Kim arrived on Saturday night, and Sunday morning we did go to my regular beach yoga class.  I felt well enough, and I knew I was no longer contagious, so even if I coughed, no one was in danger of being infected.  Because I was feeling much better and because yoga had been a success on Sunday, I thought I’d go back to the gym Monday morning.  When my alarm went off at 5a, it was raining and I really did not fancy getting up in the cold rain and walking to the gym, so I went back to sleep.  I did manage to do my walk with my friend Mike yesterday morning.  We did 3 miles in 40 minutes.  Kim left last night and I thought I’d be good to go to the gym this morning.  Nope.  I was plenty well-rested, and like I said before, I actually like going to the gym; but clearly, there is something else going on in my body.  It just felt like I needed to stay in bed and pretend sleep instead of getting up and getting outside.

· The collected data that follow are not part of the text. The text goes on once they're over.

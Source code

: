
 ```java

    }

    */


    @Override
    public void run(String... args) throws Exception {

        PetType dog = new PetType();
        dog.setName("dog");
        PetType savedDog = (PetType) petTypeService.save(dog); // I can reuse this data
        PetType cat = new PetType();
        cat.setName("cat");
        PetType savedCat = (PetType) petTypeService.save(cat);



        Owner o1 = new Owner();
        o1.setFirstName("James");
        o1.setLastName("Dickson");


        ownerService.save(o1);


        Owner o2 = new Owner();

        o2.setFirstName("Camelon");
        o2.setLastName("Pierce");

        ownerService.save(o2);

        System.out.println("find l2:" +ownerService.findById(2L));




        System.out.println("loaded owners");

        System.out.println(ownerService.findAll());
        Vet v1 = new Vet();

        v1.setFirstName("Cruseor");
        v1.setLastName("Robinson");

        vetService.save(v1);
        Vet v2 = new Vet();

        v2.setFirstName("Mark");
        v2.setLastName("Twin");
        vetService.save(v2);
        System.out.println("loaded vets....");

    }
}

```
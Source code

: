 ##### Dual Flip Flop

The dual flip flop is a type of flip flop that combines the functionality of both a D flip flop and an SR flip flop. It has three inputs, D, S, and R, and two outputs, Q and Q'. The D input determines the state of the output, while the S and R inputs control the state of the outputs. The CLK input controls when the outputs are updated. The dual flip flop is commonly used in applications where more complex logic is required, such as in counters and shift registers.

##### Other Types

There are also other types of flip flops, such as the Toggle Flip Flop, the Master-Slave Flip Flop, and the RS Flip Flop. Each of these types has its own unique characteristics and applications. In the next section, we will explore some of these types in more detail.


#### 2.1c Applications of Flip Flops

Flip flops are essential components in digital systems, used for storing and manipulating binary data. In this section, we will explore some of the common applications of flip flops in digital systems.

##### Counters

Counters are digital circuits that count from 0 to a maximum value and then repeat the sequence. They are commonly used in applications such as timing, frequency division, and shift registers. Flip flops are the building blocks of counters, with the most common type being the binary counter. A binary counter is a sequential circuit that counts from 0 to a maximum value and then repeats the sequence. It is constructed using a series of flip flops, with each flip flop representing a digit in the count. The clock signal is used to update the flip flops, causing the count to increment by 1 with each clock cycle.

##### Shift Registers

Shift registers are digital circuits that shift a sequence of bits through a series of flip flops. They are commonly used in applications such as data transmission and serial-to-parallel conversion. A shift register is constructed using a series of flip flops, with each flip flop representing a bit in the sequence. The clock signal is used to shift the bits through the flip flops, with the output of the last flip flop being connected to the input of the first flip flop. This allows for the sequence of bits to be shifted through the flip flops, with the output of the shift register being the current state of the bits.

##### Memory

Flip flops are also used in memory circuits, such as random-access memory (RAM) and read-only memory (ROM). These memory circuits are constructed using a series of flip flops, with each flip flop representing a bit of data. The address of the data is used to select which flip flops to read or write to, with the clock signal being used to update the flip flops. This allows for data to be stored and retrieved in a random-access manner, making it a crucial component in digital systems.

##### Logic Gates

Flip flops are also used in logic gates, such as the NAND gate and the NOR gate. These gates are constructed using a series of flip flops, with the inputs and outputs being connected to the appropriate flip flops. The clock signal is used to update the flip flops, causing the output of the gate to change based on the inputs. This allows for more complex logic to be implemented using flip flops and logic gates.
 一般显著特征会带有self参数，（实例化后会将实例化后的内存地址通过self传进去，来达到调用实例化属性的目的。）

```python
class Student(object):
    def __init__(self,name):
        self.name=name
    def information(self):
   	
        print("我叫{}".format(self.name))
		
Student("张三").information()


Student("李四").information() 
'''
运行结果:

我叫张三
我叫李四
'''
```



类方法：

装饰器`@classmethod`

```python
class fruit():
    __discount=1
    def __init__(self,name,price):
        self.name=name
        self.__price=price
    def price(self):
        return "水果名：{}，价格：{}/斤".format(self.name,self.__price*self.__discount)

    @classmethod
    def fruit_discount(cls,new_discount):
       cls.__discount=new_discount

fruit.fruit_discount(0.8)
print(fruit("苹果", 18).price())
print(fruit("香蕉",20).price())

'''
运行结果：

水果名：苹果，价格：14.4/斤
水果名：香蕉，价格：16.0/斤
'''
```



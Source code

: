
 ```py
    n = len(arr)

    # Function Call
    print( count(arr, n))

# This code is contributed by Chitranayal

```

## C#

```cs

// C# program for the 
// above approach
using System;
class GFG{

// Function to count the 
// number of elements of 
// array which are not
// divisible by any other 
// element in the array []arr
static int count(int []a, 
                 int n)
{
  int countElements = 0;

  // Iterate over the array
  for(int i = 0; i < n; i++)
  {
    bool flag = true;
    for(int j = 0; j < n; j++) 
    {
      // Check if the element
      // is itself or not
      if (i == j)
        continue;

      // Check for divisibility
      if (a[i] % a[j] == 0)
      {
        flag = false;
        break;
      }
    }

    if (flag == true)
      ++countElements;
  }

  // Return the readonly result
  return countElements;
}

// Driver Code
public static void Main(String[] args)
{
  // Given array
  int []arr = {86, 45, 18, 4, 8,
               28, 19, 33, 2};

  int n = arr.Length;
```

While I was still lying in bed I thought about what could be preventing me from doing what I say I want to be doing.  I don’t think it’s the dark.  I’m not afraid of it anymore, though I can’t say that I feel safe in it, not like I used to, before cockroach boy happened.  I don’t think that it’s because it’s cold out.  Okay, it’s not that cold (55 degrees) but it’s not that warm, either.  This morning I was awake and wanted to go, but I didn’t.  And I doubt I’ll go for a walk later in the morning because that’s just not what I do.  I’ll be working and not want to stop.  So what I decided is to simply honor my body.  As I am not 100% yet, why push it?  And because I have a real need to move my body, I just have to trust that when the time is right, I will be out there again.  My job is to not beat myself up because I need more time, and whether it is attack related, or just my body telling me to rest more, I need to listen to it.